The final major controversy Minardi was embroiled in was that chaotic 2005 United States Grand Prix at Indianapolis when Michelin’s tyres proved unable to withstand the stresses of the circuit’s banked sections, Stoddart’s recollections of which were published here recently.
He remains adamant he planned to withdraw Minardi – despite their Bridgestone tyres having no such problems – after the formation lap. This move had been agreed in sympathy with the Michelin runners. Ferrari intended to take the start on their Bridgestones, while the final Bridgestone user, Jordan (by now owned by Midland) were allied to the other eight teams. The ‘rebel’ team bosses were assembled in Ecclestone’s office, embroiled in last-ditch talks when they heard two Ferraris fire up.

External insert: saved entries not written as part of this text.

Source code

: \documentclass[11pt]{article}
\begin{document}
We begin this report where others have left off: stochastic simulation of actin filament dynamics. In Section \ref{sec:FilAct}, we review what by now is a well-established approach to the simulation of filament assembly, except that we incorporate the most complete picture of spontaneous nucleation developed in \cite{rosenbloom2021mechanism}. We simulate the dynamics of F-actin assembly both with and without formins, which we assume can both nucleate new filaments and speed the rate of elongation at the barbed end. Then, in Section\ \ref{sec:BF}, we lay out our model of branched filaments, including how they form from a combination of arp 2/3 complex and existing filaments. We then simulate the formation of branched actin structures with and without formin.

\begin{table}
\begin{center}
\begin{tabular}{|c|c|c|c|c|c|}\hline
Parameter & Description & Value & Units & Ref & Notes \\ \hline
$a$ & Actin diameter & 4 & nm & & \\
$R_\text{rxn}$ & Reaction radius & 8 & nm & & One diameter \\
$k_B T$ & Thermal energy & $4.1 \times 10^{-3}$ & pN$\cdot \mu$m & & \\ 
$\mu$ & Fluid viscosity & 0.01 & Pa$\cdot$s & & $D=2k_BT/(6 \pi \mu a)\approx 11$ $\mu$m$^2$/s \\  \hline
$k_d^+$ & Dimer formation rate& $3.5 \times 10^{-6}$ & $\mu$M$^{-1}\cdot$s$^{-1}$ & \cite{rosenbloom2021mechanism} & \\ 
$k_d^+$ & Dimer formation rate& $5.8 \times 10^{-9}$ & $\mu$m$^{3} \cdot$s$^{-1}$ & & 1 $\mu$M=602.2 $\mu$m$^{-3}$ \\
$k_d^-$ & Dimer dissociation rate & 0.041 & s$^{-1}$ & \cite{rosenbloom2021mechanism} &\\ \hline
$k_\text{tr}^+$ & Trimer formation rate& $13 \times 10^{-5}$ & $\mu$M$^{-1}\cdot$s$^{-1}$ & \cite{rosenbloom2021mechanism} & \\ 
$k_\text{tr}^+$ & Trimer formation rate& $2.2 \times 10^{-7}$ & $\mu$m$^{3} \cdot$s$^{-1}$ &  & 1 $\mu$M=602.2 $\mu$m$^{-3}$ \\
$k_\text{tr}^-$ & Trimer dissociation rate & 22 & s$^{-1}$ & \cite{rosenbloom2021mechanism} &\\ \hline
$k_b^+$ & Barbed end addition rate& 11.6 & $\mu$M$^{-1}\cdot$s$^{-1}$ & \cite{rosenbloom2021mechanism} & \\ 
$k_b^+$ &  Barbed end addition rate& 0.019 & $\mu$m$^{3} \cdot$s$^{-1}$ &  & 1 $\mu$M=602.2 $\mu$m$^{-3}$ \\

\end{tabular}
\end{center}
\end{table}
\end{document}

But no one had realised Jordan boss Colin Kolles was missing. “Lo and behold, we hear a third [car] start up and go out, which we’d not planned to do,” recalls Stoddart. “And I’m like, ‘Who the hell’s that?’
“We look around, there’s nothing in the room that’s got yellow on it. ‘Oh, where’s that…’ – I won’t say what we called him, but anyway – ‘Where is he?’
“Of course, he’s gone and put his cars out against the agreement. At that point other team bosses said: ‘Paul, you’ve got to go out because you’ve got to race to take points.’”
The team finished fifth and sixth (out of six starters), but Stoddart felt no satisfaction from equalling Minardi’s best-ever two-car finish. A television interview he gave during the race, which captured the fraught emotions of the situation, became notorious.
“I walked alone out the back of the garage and was leaning up against a wall smoking a cigarette. Jack [Plooij] from RTL came to me. I said, ‘Jack, don’t even ask because you wouldn’t [televise] a word of what I’d say. It’s not a race, it’s a fucking farce.
“He said, ‘No, Paul, you can swear, I don’t care. We say it all the time.’ Like a fucking idiot I gave him an interview from hell, which is still on YouTube to this day and cost me multiple sponsors.” Laughs.
That’s Paul Gerard Stoddart for you – heart on sleeve, fag in mouth, taking the rough with the smooth and passionately enjoying every minute of the sport he continues to love deeply despite the considerable forces stacked against throughout his five-year tenure as F1 team boss.
Could he make a return to Formula 1? Don’t bet against it.